Even a 'rouge' nation like NK is unlikely to be able to use such a weapon in such a way as to cause the collapse of all human civilisation.

If you were to play mad despot hell bent on ending humanity with your zombie virus, it's actually surprisingly hard.

Spreading the virus is comparatively easy, but stopping countries from containing and eradicating it is going to be far harder. Never mind trying to ensure no large scale organised safe zones survive.

Firstly, you will need to try and destroy or infect all major military and paramilitary bases globally to cripple world government's ability to mount an effective co-ordinated military containment and eradication campaign of the virus.

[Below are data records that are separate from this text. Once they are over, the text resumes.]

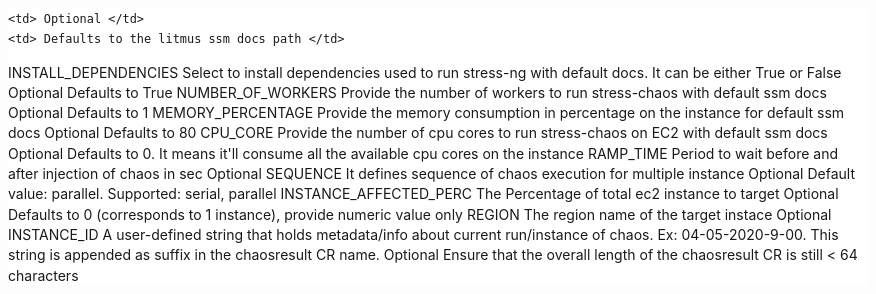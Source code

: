     <td> Optional </td>
    <td> Defaults to the litmus ssm docs path </td>
  </tr>
  <tr> 
    <td> INSTALL_DEPENDENCIES </td>
    <td> Select to install dependencies used to run stress-ng with default docs. It can be either True or False</td>
    <td> Optional </td>
    <td> Defaults to True </td>
  </tr>
  <tr> 
    <td> NUMBER_OF_WORKERS </td>
    <td> Provide the number of workers to run stress-chaos with default ssm docs</td>
    <td> Optional </td>
    <td> Defaults to 1 </td>
  </tr>
  <tr> 
    <td> MEMORY_PERCENTAGE </td>
    <td> Provide the memory consumption in percentage on the instance for default ssm docs</td>
    <td> Optional </td>
    <td> Defaults to 80 </td>
  </tr>
  <tr> 
    <td> CPU_CORE </td>
    <td> Provide the number of cpu cores to run stress-chaos on EC2 with default ssm docs</td>
    <td> Optional </td>
    <td> Defaults to 0. It means it'll consume all the available cpu cores on the instance </td>
  </tr>
  <tr>
    <td> RAMP_TIME </td>
    <td> Period to wait before and after injection of chaos in sec </td>
    <td> Optional  </td>
    <td> </td>
  </tr>
  <tr>
    <td> SEQUENCE </td>
    <td> It defines sequence of chaos execution for multiple instance</td>
    <td> Optional </td>
    <td> Default value: parallel. Supported: serial, parallel </td>
  </tr>
  <tr>
    <td> INSTANCE_AFFECTED_PERC </td>
    <td> The Percentage of total ec2 instance to target  </td>
    <td> Optional </td>
    <td> Defaults to 0 (corresponds to 1 instance), provide numeric value only </td>
  </tr>     
  <tr>
    <td> REGION </td>
    <td> The region name of the target instace</td>
    <td> Optional </td>
    <td> </td>
  </tr> 
  <tr>
    <td> INSTANCE_ID </td>
    <td> A user-defined string that holds metadata/info about current run/instance of chaos. Ex: 04-05-2020-9-00. This string is appended as suffix in the chaosresult CR name.</td>
    <td> Optional </td>
    <td> Ensure that the overall length of the chaosresult CR is still < 64 characters </td>
  </tr>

If even a handful of military bases remain, then humanity is not lost. Worst case, they barricade themselves in and wait for all the infect to drop dead from starvation after they eat everyone else. They can then come out and start slowly repopulating the earth.

So you will need to launch a concerted conventional or nuclear military campaign to degrade and destroy pretty much all major military installations globally.

As such, realistically speaking, the only way I can see a zombie virus wiping out humanity is if the US or Russia was the one to develop and unleash it, on the back of a massive global conventional and nuclear military campaign.

Although with Trump soon to be in the White House, that thought is not as reassuring as it once was...
 

Equation

Lieutenant General
What about all those survivors working at sea in both military and civilian ships or submarines? I'm sure they would've get hold of what's going on land therefore avoid going to port as long as possible.